(Stored data entries)
··········
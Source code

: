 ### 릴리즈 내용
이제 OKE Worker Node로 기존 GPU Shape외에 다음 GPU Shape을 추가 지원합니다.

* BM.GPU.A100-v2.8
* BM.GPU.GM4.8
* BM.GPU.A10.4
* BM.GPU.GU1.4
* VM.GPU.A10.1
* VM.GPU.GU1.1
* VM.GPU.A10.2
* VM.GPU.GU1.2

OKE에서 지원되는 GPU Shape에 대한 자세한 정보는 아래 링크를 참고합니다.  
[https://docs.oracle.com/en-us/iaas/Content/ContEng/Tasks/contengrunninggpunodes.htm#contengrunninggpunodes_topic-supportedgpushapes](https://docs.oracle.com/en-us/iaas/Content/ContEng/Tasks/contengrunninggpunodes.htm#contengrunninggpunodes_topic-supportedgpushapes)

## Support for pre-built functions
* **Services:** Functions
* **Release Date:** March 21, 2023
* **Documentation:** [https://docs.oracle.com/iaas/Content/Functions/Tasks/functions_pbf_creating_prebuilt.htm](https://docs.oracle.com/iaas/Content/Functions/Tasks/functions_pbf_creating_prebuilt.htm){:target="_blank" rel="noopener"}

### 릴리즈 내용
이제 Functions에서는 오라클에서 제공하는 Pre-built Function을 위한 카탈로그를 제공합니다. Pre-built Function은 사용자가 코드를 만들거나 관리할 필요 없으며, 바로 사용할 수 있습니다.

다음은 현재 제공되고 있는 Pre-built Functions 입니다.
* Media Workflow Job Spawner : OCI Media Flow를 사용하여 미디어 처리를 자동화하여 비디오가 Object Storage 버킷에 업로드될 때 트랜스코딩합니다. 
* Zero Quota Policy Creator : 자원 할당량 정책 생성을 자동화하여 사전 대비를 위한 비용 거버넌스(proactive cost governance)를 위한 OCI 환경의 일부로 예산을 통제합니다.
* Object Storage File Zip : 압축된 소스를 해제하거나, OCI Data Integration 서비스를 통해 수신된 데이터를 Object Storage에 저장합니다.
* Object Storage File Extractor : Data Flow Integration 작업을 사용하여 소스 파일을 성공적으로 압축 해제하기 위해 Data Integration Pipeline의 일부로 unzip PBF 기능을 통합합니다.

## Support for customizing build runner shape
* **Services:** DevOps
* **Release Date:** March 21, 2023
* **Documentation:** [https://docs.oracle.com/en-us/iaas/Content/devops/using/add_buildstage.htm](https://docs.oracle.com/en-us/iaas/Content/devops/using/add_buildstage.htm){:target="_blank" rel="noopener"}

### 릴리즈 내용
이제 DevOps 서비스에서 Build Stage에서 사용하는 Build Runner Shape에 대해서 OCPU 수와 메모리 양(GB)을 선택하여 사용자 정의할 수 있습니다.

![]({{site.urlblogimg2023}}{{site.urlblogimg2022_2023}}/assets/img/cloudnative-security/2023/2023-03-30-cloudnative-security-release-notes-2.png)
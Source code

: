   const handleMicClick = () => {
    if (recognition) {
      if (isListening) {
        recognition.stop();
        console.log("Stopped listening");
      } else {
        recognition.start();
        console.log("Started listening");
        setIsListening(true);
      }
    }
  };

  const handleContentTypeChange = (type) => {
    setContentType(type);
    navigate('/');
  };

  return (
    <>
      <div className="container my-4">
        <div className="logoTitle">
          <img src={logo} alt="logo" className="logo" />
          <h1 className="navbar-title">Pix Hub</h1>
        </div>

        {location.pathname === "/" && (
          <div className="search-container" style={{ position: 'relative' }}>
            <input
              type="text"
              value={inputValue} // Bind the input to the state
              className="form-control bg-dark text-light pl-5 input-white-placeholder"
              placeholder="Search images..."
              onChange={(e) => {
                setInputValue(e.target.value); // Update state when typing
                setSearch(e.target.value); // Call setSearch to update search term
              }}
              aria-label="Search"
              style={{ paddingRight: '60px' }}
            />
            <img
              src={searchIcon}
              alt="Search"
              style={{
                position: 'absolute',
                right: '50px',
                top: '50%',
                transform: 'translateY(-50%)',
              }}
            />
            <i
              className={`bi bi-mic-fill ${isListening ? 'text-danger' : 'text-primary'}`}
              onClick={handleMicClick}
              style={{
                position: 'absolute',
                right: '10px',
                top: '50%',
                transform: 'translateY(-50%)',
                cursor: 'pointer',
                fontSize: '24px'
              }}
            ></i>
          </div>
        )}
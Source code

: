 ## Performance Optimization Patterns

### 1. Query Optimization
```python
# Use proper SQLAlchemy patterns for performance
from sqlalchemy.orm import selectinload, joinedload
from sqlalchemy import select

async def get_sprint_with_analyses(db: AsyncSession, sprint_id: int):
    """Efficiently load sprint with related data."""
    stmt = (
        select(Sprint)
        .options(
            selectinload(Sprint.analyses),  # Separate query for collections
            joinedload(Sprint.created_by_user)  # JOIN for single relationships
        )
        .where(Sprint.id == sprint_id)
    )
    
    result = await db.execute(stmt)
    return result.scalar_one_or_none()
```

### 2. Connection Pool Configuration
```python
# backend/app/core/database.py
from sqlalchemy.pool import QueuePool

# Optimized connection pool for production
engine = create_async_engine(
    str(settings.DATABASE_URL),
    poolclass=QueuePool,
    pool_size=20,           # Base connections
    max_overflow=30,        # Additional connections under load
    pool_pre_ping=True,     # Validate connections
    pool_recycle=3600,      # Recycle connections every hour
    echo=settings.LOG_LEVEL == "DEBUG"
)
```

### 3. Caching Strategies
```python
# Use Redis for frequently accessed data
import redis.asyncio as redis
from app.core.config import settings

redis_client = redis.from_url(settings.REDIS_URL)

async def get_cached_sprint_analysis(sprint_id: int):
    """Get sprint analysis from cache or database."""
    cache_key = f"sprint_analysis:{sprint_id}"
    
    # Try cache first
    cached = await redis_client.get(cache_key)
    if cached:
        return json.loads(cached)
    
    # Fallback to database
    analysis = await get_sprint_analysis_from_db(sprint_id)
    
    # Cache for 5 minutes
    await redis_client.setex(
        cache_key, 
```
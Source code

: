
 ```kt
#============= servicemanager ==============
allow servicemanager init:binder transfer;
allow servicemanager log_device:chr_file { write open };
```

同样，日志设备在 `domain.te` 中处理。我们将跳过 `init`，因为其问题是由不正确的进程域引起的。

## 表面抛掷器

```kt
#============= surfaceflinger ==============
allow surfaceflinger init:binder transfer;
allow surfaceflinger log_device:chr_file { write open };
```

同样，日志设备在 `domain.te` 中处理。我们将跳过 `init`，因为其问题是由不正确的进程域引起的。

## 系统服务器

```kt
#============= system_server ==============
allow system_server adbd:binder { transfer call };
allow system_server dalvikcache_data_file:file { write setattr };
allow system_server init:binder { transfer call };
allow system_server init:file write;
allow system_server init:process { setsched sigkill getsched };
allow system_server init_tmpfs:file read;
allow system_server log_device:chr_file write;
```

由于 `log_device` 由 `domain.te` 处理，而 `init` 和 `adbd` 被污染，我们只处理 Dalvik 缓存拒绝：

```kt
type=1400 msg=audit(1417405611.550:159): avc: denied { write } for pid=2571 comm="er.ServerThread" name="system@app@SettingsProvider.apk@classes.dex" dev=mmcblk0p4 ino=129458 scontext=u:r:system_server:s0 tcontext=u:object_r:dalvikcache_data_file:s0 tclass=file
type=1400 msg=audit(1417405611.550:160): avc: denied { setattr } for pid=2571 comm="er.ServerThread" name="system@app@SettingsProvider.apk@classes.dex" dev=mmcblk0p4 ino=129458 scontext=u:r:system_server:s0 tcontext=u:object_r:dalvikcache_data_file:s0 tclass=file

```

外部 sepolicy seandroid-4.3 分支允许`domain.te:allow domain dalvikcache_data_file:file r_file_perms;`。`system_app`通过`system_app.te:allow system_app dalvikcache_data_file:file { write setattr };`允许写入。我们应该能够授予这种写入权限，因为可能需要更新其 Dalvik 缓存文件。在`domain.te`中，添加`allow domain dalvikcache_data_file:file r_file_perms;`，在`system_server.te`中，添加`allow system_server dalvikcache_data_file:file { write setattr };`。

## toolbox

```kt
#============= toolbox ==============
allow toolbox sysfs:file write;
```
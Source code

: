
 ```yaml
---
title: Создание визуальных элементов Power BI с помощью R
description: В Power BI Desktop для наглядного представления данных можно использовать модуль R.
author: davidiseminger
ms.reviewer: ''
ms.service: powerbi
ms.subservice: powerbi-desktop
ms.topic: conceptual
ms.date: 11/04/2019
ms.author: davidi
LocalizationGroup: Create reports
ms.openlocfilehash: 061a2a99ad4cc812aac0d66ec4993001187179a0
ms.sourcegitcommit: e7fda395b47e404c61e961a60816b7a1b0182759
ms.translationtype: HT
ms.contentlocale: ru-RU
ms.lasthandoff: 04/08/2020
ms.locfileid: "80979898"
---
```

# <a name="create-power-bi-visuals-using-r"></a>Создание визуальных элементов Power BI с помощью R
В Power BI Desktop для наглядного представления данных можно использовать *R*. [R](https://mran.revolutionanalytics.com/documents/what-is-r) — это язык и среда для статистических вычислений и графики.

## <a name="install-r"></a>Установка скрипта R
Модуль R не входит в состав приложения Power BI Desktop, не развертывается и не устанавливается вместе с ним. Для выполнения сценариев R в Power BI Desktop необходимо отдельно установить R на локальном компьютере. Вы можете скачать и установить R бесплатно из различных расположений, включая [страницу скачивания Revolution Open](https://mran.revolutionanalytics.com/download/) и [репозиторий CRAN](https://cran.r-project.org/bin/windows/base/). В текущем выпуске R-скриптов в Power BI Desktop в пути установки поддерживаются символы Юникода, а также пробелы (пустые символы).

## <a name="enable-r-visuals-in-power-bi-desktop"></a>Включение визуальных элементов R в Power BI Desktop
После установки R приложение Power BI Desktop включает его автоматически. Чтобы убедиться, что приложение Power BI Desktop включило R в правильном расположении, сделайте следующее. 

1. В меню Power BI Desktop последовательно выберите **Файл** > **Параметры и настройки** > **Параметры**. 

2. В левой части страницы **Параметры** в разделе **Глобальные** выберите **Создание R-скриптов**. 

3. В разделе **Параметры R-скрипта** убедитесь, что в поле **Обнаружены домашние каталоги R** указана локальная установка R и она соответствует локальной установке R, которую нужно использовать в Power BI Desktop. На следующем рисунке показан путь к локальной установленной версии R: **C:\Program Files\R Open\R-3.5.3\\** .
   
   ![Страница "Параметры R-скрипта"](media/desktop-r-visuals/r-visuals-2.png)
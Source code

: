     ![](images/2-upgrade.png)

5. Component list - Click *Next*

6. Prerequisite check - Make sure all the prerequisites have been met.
··········
■ Activity
Out of the entries, report each line that contains the word "console".

■ Exercise answer
        console.log("Stopped listening");
        console.log("Started listening");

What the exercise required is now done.